The document count on my solr server doesn't change (I'm viewing
/solr/admin/stats.jsp).  I've even go so far as to explicitly issue a
<commit /> using curl, with no success.

It seems like my fetch routine grabs a ton of documents, but only a few make
it to solr if at all (there are about 2000 in there already from a previous
nutch solrindex that added a few).  How can I tell how many documents nutch
is sending to solr?  Should I just modify the solrindex driver program?

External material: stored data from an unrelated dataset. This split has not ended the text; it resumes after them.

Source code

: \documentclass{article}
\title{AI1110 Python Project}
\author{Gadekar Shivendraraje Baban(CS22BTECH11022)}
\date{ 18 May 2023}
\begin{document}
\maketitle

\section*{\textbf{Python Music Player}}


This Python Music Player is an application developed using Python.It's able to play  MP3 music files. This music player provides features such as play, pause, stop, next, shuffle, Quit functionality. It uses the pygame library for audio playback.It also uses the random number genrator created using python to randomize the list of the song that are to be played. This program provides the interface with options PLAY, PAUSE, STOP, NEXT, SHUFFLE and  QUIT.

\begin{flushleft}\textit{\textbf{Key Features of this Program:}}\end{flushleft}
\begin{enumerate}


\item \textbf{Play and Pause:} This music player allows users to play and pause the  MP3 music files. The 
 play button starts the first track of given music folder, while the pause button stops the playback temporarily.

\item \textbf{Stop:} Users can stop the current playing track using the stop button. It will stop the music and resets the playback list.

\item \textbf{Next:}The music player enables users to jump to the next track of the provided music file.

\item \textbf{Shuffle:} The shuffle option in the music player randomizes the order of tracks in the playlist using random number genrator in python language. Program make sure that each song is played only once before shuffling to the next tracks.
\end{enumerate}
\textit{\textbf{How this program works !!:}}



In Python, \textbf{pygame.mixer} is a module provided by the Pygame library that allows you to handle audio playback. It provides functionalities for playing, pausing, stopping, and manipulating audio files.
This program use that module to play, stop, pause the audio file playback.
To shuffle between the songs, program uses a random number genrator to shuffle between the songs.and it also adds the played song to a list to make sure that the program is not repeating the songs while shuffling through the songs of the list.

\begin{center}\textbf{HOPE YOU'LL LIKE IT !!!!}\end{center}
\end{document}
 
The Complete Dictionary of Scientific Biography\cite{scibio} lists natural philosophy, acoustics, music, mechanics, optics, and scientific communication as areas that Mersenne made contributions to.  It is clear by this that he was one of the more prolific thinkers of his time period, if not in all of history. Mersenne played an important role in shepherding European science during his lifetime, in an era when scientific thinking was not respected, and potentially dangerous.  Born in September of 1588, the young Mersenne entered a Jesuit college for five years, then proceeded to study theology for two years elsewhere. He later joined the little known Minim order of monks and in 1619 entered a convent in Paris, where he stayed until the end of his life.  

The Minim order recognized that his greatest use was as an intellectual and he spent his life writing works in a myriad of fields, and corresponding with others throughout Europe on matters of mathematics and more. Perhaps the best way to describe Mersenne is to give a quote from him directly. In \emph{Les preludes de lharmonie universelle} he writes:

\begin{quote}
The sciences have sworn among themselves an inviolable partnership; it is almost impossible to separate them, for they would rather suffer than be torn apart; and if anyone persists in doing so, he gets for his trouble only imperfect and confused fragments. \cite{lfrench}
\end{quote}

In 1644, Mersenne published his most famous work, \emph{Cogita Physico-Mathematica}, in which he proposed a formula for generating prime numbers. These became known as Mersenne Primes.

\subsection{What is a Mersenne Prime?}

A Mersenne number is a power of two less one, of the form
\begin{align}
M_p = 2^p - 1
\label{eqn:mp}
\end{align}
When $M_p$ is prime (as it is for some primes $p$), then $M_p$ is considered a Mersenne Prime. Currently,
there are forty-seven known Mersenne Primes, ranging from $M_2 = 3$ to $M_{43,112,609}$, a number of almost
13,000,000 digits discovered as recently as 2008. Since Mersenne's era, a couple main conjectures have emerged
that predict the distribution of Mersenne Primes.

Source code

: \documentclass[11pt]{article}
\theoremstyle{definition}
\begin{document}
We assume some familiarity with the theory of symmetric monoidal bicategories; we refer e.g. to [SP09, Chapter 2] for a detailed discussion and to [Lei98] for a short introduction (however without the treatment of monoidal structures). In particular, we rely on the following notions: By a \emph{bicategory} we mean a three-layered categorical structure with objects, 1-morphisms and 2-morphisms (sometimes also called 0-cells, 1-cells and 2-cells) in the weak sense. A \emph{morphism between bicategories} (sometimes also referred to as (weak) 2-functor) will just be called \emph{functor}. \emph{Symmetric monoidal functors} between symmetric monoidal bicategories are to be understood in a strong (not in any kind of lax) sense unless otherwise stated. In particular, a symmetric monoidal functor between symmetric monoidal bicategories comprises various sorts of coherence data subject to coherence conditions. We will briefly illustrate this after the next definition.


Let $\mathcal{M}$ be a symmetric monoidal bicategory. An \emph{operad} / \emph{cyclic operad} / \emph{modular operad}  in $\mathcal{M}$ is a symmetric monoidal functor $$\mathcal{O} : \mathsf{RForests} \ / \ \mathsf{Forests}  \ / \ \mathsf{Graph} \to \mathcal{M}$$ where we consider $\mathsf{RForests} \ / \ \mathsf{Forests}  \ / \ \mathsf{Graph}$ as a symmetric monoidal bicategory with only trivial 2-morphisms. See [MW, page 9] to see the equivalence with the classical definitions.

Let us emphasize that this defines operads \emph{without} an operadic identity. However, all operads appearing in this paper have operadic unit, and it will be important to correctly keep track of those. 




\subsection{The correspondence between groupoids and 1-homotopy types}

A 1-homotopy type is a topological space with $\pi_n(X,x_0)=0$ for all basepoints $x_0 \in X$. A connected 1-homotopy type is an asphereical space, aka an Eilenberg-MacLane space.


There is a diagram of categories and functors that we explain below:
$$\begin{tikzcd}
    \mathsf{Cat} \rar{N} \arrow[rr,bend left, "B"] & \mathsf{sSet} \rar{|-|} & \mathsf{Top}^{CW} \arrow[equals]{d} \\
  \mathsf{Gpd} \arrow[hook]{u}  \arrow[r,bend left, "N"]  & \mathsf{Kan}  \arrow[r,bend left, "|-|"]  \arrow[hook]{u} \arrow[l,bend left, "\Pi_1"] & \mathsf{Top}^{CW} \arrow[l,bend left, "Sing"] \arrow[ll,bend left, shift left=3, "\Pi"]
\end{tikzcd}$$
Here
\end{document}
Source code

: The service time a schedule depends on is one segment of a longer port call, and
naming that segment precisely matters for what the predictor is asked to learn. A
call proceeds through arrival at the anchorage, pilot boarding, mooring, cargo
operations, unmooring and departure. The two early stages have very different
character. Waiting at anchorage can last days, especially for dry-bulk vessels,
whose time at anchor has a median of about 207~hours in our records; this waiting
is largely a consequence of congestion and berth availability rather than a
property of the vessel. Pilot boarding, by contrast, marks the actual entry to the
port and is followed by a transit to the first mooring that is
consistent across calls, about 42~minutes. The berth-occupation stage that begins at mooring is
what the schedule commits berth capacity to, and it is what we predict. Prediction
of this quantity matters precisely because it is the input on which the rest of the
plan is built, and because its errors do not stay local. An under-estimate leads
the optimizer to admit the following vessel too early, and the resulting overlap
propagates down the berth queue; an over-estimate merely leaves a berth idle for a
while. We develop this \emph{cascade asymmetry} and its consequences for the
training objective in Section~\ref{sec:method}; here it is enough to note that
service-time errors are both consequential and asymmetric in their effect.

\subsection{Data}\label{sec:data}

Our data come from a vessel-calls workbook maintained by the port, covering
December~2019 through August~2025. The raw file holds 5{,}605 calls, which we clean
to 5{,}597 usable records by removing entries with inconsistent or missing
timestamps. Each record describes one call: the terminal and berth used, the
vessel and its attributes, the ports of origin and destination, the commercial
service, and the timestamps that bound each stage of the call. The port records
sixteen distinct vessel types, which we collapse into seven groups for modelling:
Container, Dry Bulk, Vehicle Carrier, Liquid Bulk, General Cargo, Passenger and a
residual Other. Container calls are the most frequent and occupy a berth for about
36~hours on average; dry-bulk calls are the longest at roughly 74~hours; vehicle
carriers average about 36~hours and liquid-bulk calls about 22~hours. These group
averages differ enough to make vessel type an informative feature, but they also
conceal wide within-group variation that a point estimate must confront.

Just for reference, my nutch cycle looks like this:

$ bin/nutch inject crawlwi/crawldb wiurls/
$ bin/nutch generate crawlwi/crawldb crawlwi/segments

Then I ran the following a few times, with the newest segment in a variable:
$ s1=`ls -d crawlwi/segments/2* | tail -1`
$ echo $s1
$ bin/nutch fetch $s1 -threads 15
$ bin/nutch updatedb crawlwi/crawldb $s1
$ bin/nutch generate crawlwi/crawldb crawlwi/segments -topN 5000

Then
$ bin/nutch invertlinks crawlwi/linkdb -dir crawlwi/segments
$ bin/nutch index crawlwi/indexes crawlwi/crawldb crawlwi/linkdb
crawlwi/segments/*
$ bin/nutch solrindex http://127.0.0.1/solr/ crawlwi/crawldb crawlwi/linkdb
crawlwi/segments/*

But the new documents don't make the index.

Any ideas?
Thanks.

Re: Re: Nutch SolrIndex command not adding documents

Posted by Max Lynch <ih...@gmail.com>.

I set multiValued="true" on my schema and I don't see the error anymore.
Could it be the interaction with the parse-feed plugin?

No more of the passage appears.